7.3L Power Stroke radiator drain valve location

• The radiator drain valve/petcock is located at the bottom of the radiator on the driver side. Attach a section of 3/8" heater hose or fuel line to the petcock so that it can be drained without running down the radiator cross-member.

• Drain the radiator into a suitable drain pan (minimum 4 gallons).

7.3L Power Stroke coolant reservoir

• Fill the cooling system with distilled water through the coolant overflow reservoir/degas bottle. Fill to the cold fill line, do not overfill the system.

• Start and run the engine, allowing it to reach full operating temperature. You may need to take the truck for a short drive in order to reach operating temp.

• After running engine at operating temp for a minimum 5 minutes, shut off engine and allow to cool. Drain the cooling system once more, then fill with distilled water.

• Once again allow the engine to reach and run at operating temperature for a minimum 5 minutes, then drain the cooling system.

• Add a cleaning/flush solution per the product's instructions. Allow engine to run at operating temperature per product's instructions. Fleetguard Restore requires running the engine for a minimum 60 and maximum 90 minutes at normal operating temperature.

• Drain cooling system once engine has cooled appropriately. Fill system with distilled water. Repeat the drain, fill, run process a minimum 3 more times in order to completely flush any remaining engine coolant and cleaning solution.

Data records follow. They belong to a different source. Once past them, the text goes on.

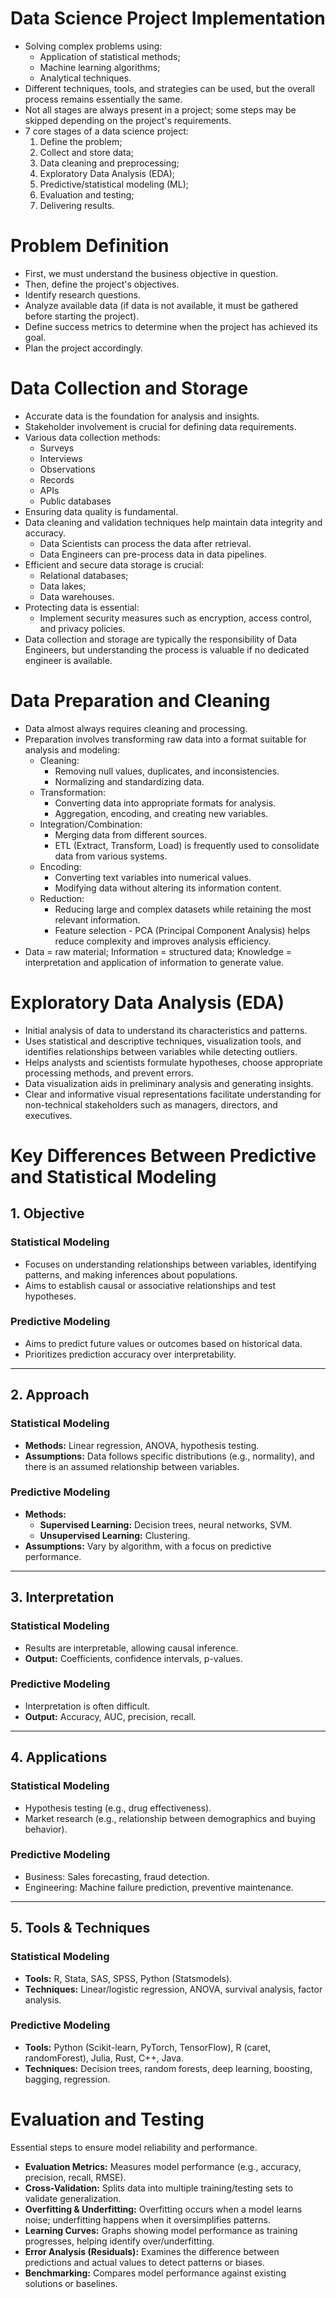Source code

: # Data Science Project Implementation

- Solving complex problems using:
    - Application of statistical methods;
    - Machine learning algorithms;
    - Analytical techniques.
- Different techniques, tools, and strategies can be used, but the overall process remains essentially the same.
- Not all stages are always present in a project; some steps may be skipped depending on the project's requirements.
- 7 core stages of a data science project:
    1. Define the problem;
    2. Collect and store data;
    3. Data cleaning and preprocessing;
    4. Exploratory Data Analysis (EDA);
    5. Predictive/statistical modeling (ML);
    6. Evaluation and testing;
    7. Delivering results.

# Problem Definition

- First, we must understand the business objective in question.
- Then, define the project's objectives.
- Identify research questions.
- Analyze available data (if data is not available, it must be gathered before starting the project).
- Define success metrics to determine when the project has achieved its goal.
- Plan the project accordingly.

# Data Collection and Storage

- Accurate data is the foundation for analysis and insights.
- Stakeholder involvement is crucial for defining data requirements.
- Various data collection methods:
    - Surveys
    - Interviews
    - Observations
    - Records
    - APIs
    - Public databases
- Ensuring data quality is fundamental.
- Data cleaning and validation techniques help maintain data integrity and accuracy.
    - Data Scientists can process the data after retrieval.
    - Data Engineers can pre-process data in data pipelines.
- Efficient and secure data storage is crucial:
    - Relational databases;
    - Data lakes;
    - Data warehouses.
- Protecting data is essential:
    - Implement security measures such as encryption, access control, and privacy policies.
- Data collection and storage are typically the responsibility of Data Engineers, but understanding the process is valuable if no dedicated engineer is available.

# Data Preparation and Cleaning

- Data almost always requires cleaning and processing.
- Preparation involves transforming raw data into a format suitable for analysis and modeling:
    - Cleaning:
        - Removing null values, duplicates, and inconsistencies.
        - Normalizing and standardizing data.
    - Transformation:
        - Converting data into appropriate formats for analysis.
        - Aggregation, encoding, and creating new variables.
    - Integration/Combination:
        - Merging data from different sources.
        - ETL (Extract, Transform, Load) is frequently used to consolidate data from various systems.
    - Encoding:
        - Converting text variables into numerical values.
        - Modifying data without altering its information content.
    - Reduction:
        - Reducing large and complex datasets while retaining the most relevant information.
        - Feature selection - PCA (Principal Component Analysis) helps reduce complexity and improves analysis efficiency.
- Data = raw material; Information = structured data; Knowledge = interpretation and application of information to generate value.

# Exploratory Data Analysis (EDA)

- Initial analysis of data to understand its characteristics and patterns.
- Uses statistical and descriptive techniques, visualization tools, and identifies relationships between variables while detecting outliers.
- Helps analysts and scientists formulate hypotheses, choose appropriate processing methods, and prevent errors.
- Data visualization aids in preliminary analysis and generating insights.
- Clear and informative visual representations facilitate understanding for non-technical stakeholders such as managers, directors, and executives.

# Key Differences Between Predictive and Statistical Modeling

## 1. Objective

### Statistical Modeling
- Focuses on understanding relationships between variables, identifying patterns, and making inferences about populations.
- Aims to establish causal or associative relationships and test hypotheses.

### Predictive Modeling
- Aims to predict future values or outcomes based on historical data.
- Prioritizes prediction accuracy over interpretability.

---

## 2. Approach

### Statistical Modeling
- **Methods:** Linear regression, ANOVA, hypothesis testing.
- **Assumptions:** Data follows specific distributions (e.g., normality), and there is an assumed relationship between variables.

### Predictive Modeling
- **Methods:** 
  - **Supervised Learning:** Decision trees, neural networks, SVM.
  - **Unsupervised Learning:** Clustering.
- **Assumptions:** Vary by algorithm, with a focus on predictive performance.

---

## 3. Interpretation

### Statistical Modeling
- Results are interpretable, allowing causal inference.
- **Output:** Coefficients, confidence intervals, p-values.

### Predictive Modeling
- Interpretation is often difficult.
- **Output:** Accuracy, AUC, precision, recall.

---

## 4. Applications

### Statistical Modeling
- Hypothesis testing (e.g., drug effectiveness).
- Market research (e.g., relationship between demographics and buying behavior).

### Predictive Modeling
- Business: Sales forecasting, fraud detection.
- Engineering: Machine failure prediction, preventive maintenance.

---

## 5. Tools & Techniques

### Statistical Modeling
- **Tools:** R, Stata, SAS, SPSS, Python (Statsmodels).
- **Techniques:** Linear/logistic regression, ANOVA, survival analysis, factor analysis.

### Predictive Modeling
- **Tools:** Python (Scikit-learn, PyTorch, TensorFlow), R (caret, randomForest), Julia, Rust, C++, Java.
- **Techniques:** Decision trees, random forests, deep learning, boosting, bagging, regression.

# Evaluation and Testing

Essential steps to ensure model reliability and performance.

- **Evaluation Metrics:** Measures model performance (e.g., accuracy, precision, recall, RMSE).
- **Cross-Validation:** Splits data into multiple training/testing sets to validate generalization.
- **Overfitting & Underfitting:** Overfitting occurs when a model learns noise; underfitting happens when it oversimplifies patterns.
- **Learning Curves:** Graphs showing model performance as training progresses, helping identify over/underfitting.
- **Error Analysis (Residuals):** Examines the difference between predictions and actual values to detect patterns or biases.
- **Benchmarking:** Compares model performance against existing solutions or baselines.

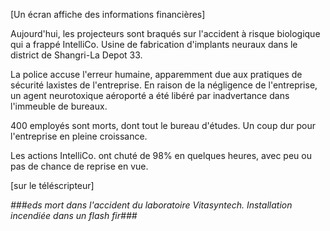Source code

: [Un écran affiche des informations financières]

Aujourd'hui, les projecteurs sont braqués sur l'accident à risque biologique qui a frappé IntelliCo. Usine de fabrication d'implants neuraux dans le district de Shangri-La Depot 33.

La police accuse l'erreur humaine, apparemment due aux pratiques de sécurité laxistes de l'entreprise. En raison de la négligence de l'entreprise, un agent neurotoxique aéroporté a été libéré par inadvertance dans l'immeuble de bureaux.

400 employés sont morts, dont tout le bureau d'études. Un coup dur pour l'entreprise en pleine croissance.

Les actions IntelliCo. ont chuté de 98% en quelques heures, avec peu ou pas de chance de reprise en vue.

[sur le téléscripteur]

*###eds mort dans l'accident du laboratoire Vitasyntech. Installation incendiée dans un flash fir###*
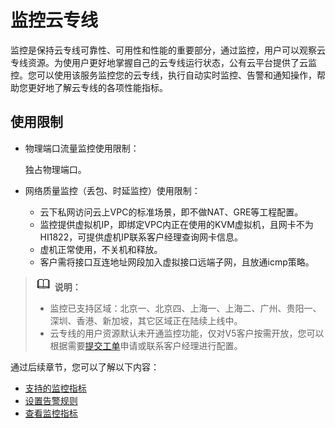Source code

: # 监控云专线<a name="dc_04_0801"></a>

监控是保持云专线可靠性、可用性和性能的重要部分，通过监控，用户可以观察云专线资源。为使用户更好地掌握自己的云专线运行状态，公有云平台提供了云监控。您可以使用该服务监控您的云专线，执行自动实时监控、告警和通知操作，帮助您更好地了解云专线的各项性能指标。

## 使用限制<a name="section2029011119620"></a>

-   物理端口流量监控使用限制：

    独占物理端口。

-   网络质量监控（丢包、时延监控）使用限制：
    -   云下私网访问云上VPC的标准场景，即不做NAT、GRE等工程配置。
    -   监控提供虚拟机IP，即绑定VPC内正在使用的KVM虚拟机，且网卡不为HI1822，可提供虚机IP联系客户经理查询网卡信息。
    -   虚机正常使用，不关机和释放。
    -   客户需将接口互连地址网段加入虚拟接口远端子网，且放通icmp策略。


>![](public_sys-resources/icon-note.gif) **说明：**   
>-   监控已支持区域：北京一、北京四、上海一、上海二、广州、贵阳一、深圳、香港、新加坡，其它区域正在陆续上线中。  
>-   云专线的用户资源默认未开通监控功能，仅对V5客户按需开放，您可以根据需要[提交工单](https://console.huaweicloud.com/ticket/?locale=zh-cn#/ticketindex/serviceTickets)申请或联系客户经理进行配置。  

通过后续章节，您可以了解以下内容：

-   [支持的监控指标](支持的监控指标.md)
-   [设置告警规则](设置告警规则.md)
-   [查看监控指标](查看监控指标.md)

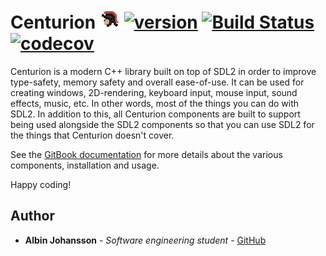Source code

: # Centurion ![Centurion](bin/centurion_icon.png) [![version](https://img.shields.io/badge/version-4.0.0-blue.svg)](https://semver.org) [![Build Status](https://travis-ci.org/albin-johansson/Centurion.svg?branch=master)](https://travis-ci.org/albin-johansson/Centurion) [![codecov](https://codecov.io/gh/albin-johansson/Centurion/branch/master/graph/badge.svg)](https://codecov.io/gh/albin-johansson/Centurion)

Centurion is a modern C++ library built on top of SDL2 in order to improve type-safety, memory safety and overall ease-of-use. It can be used for creating windows, 2D-rendering, keyboard input, mouse input, sound effects, music, etc. In other words, most of the things you can do with SDL2. In addition to this, all Centurion components are built to support being used alongside the SDL2 components so that you can use SDL2 for the things that Centurion doesn't cover.

See the [GitBook documentation](https://albin-johansson.gitbook.io/centurion/) for more details
 about the
 various components, installation and usage.
 
Happy coding!

## Author

- __Albin Johansson__ - _Software engineering student_ - [GitHub](https://github.com/albin-johansson)
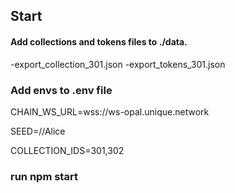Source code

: ## Start

#### Add collections and tokens files to ./data.
-export_collection_301.json
-export_tokens_301.json


### Add envs to .env file
CHAIN_WS_URL=wss://ws-opal.unique.network

SEED=//Alice

COLLECTION_IDS=301,302

### run npm start
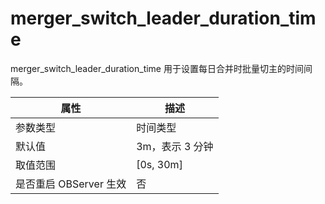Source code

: merger_switch_leader_duration_time 
=======================================================

merger_switch_leader_duration_time 用于设置每日合并时批量切主的时间间隔。


|      **属性**      |   **描述**   |
|------------------|------------|
| 参数类型             | 时间类型       |
| 默认值              | 3m，表示 3 分钟 |
| 取值范围             | \[0s, 30m\] |
| 是否重启 OBServer 生效 | 否          |



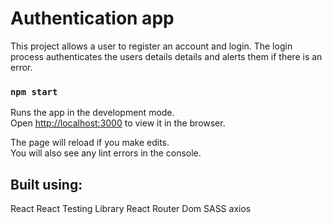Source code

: # Authentication app

This project allows a user to register an account and login. The login process authenticates the users details details and alerts them if there is an error.

### `npm start`

Runs the app in the development mode.\
Open [http://localhost:3000](http://localhost:3000) to view it in the browser.

The page will reload if you make edits.\
You will also see any lint errors in the console.

## Built using:

React
React Testing Library
React Router Dom
SASS
axios
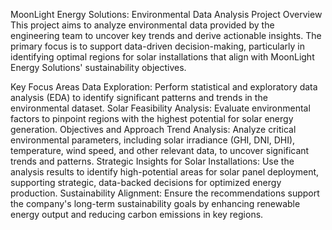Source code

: MoonLight Energy Solutions: Environmental Data Analysis
Project Overview
This project aims to analyze environmental data provided by the engineering team to uncover key trends and derive actionable insights. The primary focus is to support data-driven decision-making, particularly in identifying optimal regions for solar installations that align with MoonLight Energy Solutions' sustainability objectives.

Key Focus Areas
Data Exploration: Perform statistical and exploratory data analysis (EDA) to identify significant patterns and trends in the environmental dataset.
Solar Feasibility Analysis: Evaluate environmental factors to pinpoint regions with the highest potential for solar energy generation.
Objectives and Approach
Trend Analysis: Analyze critical environmental parameters, including solar irradiance (GHI, DNI, DHI), temperature, wind speed, and other relevant data, to uncover significant trends and patterns.
Strategic Insights for Solar Installations: Use the analysis results to identify high-potential areas for solar panel deployment, supporting strategic, data-backed decisions for optimized energy production.
Sustainability Alignment: Ensure the recommendations support the company's long-term sustainability goals by enhancing renewable energy output and reducing carbon emissions in key regions.





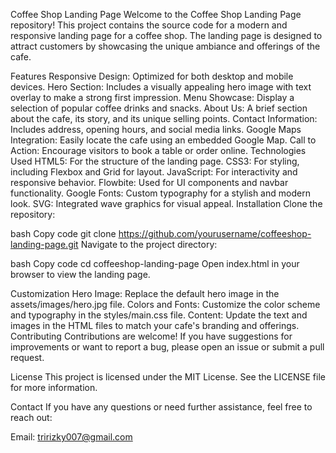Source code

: Coffee Shop Landing Page
Welcome to the Coffee Shop Landing Page repository! This project contains the source code for a modern and responsive landing page for a coffee shop. The landing page is designed to attract customers by showcasing the unique ambiance and offerings of the cafe.

Features
Responsive Design: Optimized for both desktop and mobile devices.
Hero Section: Includes a visually appealing hero image with text overlay to make a strong first impression.
Menu Showcase: Display a selection of popular coffee drinks and snacks.
About Us: A brief section about the cafe, its story, and its unique selling points.
Contact Information: Includes address, opening hours, and social media links.
Google Maps Integration: Easily locate the cafe using an embedded Google Map.
Call to Action: Encourage visitors to book a table or order online.
Technologies Used
HTML5: For the structure of the landing page.
CSS3: For styling, including Flexbox and Grid for layout.
JavaScript: For interactivity and responsive behavior.
Flowbite: Used for UI components and navbar functionality.
Google Fonts: Custom typography for a stylish and modern look.
SVG: Integrated wave graphics for visual appeal.
Installation
Clone the repository:

bash
Copy code
git clone https://github.com/yourusername/coffeeshop-landing-page.git
Navigate to the project directory:

bash
Copy code
cd coffeeshop-landing-page
Open index.html in your browser to view the landing page.

Customization
Hero Image: Replace the default hero image in the assets/images/hero.jpg file.
Colors and Fonts: Customize the color scheme and typography in the styles/main.css file.
Content: Update the text and images in the HTML files to match your cafe's branding and offerings.
Contributing
Contributions are welcome! If you have suggestions for improvements or want to report a bug, please open an issue or submit a pull request.

License
This project is licensed under the MIT License. See the LICENSE file for more information.

Contact
If you have any questions or need further assistance, feel free to reach out:

Email: tririzky007@gmail.com
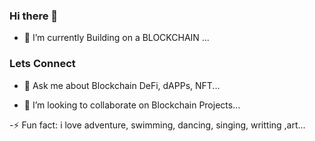 ### Hi there 👋
- 🔭 I’m currently Building on a BLOCKCHAIN ...
### Lets Connect
- 💬 Ask me about Blockchain DeFi, dAPPs, NFT...

- 👯 I’m looking to collaborate on Blockchain Projects...

-⚡ Fun fact: i love adventure, swimming, dancing, singing, writting ,art... 

<!--
**henrykash/henrykash** is a ✨ _special_ ✨ repository because its `README.md` (this file) appears on your GitHub profile.

Here are some ideas to get you started:

- 🔭 I’m currently working on ...
- 🌱 I’m currently learning ...
- 👯 I’m looking to collaborate on ...
- 🤔 I’m looking for help with ...
- 💬 Ask me about ...
- 📫 How to reach me: ...
- 😄 Pronouns: ...
- Fun fact: ...
-->
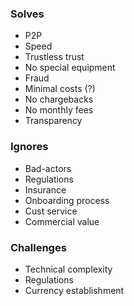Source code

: ### Solves
* P2P
* Speed
* Trustless trust
* No special equipment
* Fraud
* Minimal costs (?)
* No chargebacks
* No monthly fees
* Transparency
### Ignores
* Bad-actors
* Regulations
* Insurance
* Onboarding process
* Cust service
* Commercial value
### Challenges
* Technical complexity
* Regulations
* Currency establishment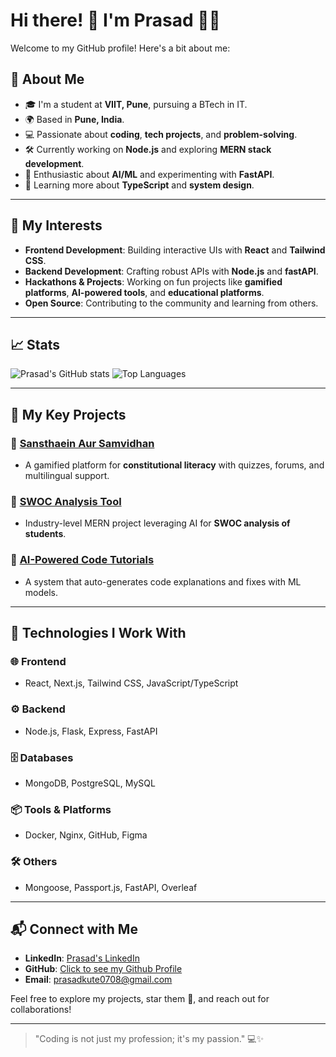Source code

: # Hi there! 👋 I'm Prasad 👨‍💻

Welcome to my GitHub profile! Here's a bit about me:

## 🚀 About Me
- 🎓 I'm a student at **VIIT, Pune**, pursuing a BTech in IT.
- 🌍 Based in **Pune, India**.
- 💻 Passionate about **coding**, **tech projects**, and **problem-solving**.
- 🛠️ Currently working on **Node.js** and exploring **MERN stack development**.
- 🤖 Enthusiastic about **AI/ML** and experimenting with **FastAPI**.
- 🧠 Learning more about **TypeScript** and **system design**.

---

## 🌟 My Interests
- **Frontend Development**: Building interactive UIs with **React** and **Tailwind CSS**.
- **Backend Development**: Crafting robust APIs with **Node.js** and **fastAPI**.
- **Hackathons & Projects**: Working on fun projects like **gamified platforms**, **AI-powered tools**, and **educational platforms**.
- **Open Source**: Contributing to the community and learning from others.

---

## 📈 Stats
![Prasad's GitHub stats](https://github-readme-stats.vercel.app/api?username=Prasad-GitHub&show_icons=true&theme=radical)
![Top Languages](https://github-readme-stats.vercel.app/api/top-langs/?username=Prasad-GitHub&layout=compact&theme=radical)

---

## 📂 My Key Projects
### 🔹 [Sansthaein Aur Samvidhan](#)
- A gamified platform for **constitutional literacy** with quizzes, forums, and multilingual support.

### 🔹 [SWOC Analysis Tool](#)
- Industry-level MERN project leveraging AI for **SWOC analysis of students**.

### 🔹 [AI-Powered Code Tutorials](#)
- A system that auto-generates code explanations and fixes with ML models.

---

## 🔧 Technologies I Work With
### 🌐 Frontend
- React, Next.js, Tailwind CSS, JavaScript/TypeScript
### ⚙️ Backend
- Node.js, Flask, Express, FastAPI
### 🗄️ Databases
- MongoDB, PostgreSQL, MySQL
### 📦 Tools & Platforms
- Docker, Nginx, GitHub, Figma
### 🛠️ Others
- Mongoose, Passport.js, FastAPI, Overleaf

---

## 📬 Connect with Me
- **LinkedIn**: [Prasad's LinkedIn](https://www.linkedin.com/in/kuteprasad)
- **GitHub**: [Click to see my Github Profile](https://github.com/kuteprasad)
- **Email**: prasadkute0708@gmail.com

Feel free to explore my projects, star them 🌟, and reach out for collaborations!

---

> "Coding is not just my profession; it's my passion." 💻✨
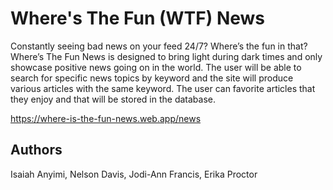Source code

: # Where's The Fun (WTF) News
Constantly seeing bad news on your feed 24/7? Where’s the fun in that? 
Where’s The Fun News is designed to bring light during dark times and only showcase positive news going on in the world. The user will be able to search for specific news topics by keyword and the site will produce various articles with the same keyword. The user can favorite articles that they enjoy and that will be stored in the database.

https://where-is-the-fun-news.web.app/news

## Authors
Isaiah Anyimi, Nelson Davis, Jodi-Ann Francis, Erika Proctor 

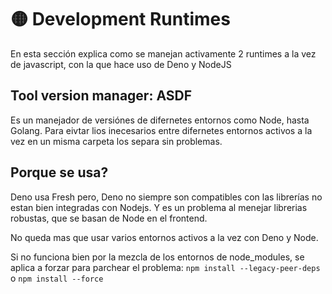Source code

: # 🟡 Development Runtimes

En esta sección explica como se manejan activamente 2 runtimes a la vez de javascript, con la que hace uso de Deno y NodeJS

## Tool version manager: ASDF
Es un manejador de versiónes de difernetes entornos como Node, hasta Golang. Para eivtar lios inecesarios entre difernetes entornos activos a la vez en un misma carpeta los separa sin problemas.

## Porque se usa?
Deno usa Fresh pero, Deno no siempre son compatibles con las librerías no estan bien integradas con Nodejs. Y es un problema al menejar librerias robustas, que se basan de Node en el frontend.

No queda mas que usar varios entornos activos a la vez con Deno y Node.


Si no funciona bien por la mezcla de los entornos de node_modules, se aplica a forzar para parchear el problema:
`npm install --legacy-peer-deps` o
`npm install --force`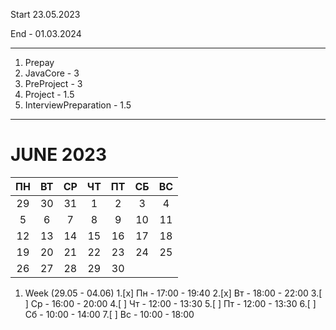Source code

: Start 23.05.2023

End - 01.03.2024
***

1. Prepay
2. JavaCore - 3
3. PreProject - 3
4. Project - 1.5
5. InterviewPreparation - 1.5
***

# JUNE 2023
| ПН  | ВТ  | СР  | ЧТ  | ПТ  | СБ  | ВС  |
|:---:|:---:|:---:|:---:|:---:|:---:|:---:|
| 29  | 30  | 31  |  1  |  2  |  3  |  4  |
|  5  |  6  |  7  |  8  |  9  | 10  | 11  |
| 12  | 13  | 14  | 15  | 16  | 17  | 18  |
| 19  | 20  | 21  | 22  | 23  | 24  | 25  |
| 26  | 27  | 28  | 29  | 30  |     |     |

1. Week (29.05 - 04.06)
    1.[x] Пн - 17:00 - 19:40 
    2.[x] Вт - 18:00 - 22:00
    3.[ ] Ср - 16:00 - 20:00
    4.[ ] Чт - 12:00 - 13:30
    5.[ ] Пт - 12:00 - 13:30
    6.[ ] Cб - 10:00 - 14:00
    7.[ ] Вс - 10:00 - 18:00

• After 3 drain, fill, run cycles, assess the color of the cooling system as it drains. The goal to have a cooling system that is completely filled with clean distilled water and only negligible amounts of engine coolant. If the cooling system does not drain clear, repeat the flush process (refill, run, drain) until the cooling system drains clear. It typically takes us a total of 7 trials from start to finish.

• If the cooling system drains clear, do not refill and continue to service the cooling system. The system will be refilled and balanced with a 50/50 distilled water, engine coolant mixture after the service has been completed.

Coolant reservoir removal

• Remove the coolant overflow reservoir/degas bottle. Clean it with a baking soda solution and let it sit for an hour, periodically shaking the solution in the tank. Next, clean and rinse the tank with dish soap.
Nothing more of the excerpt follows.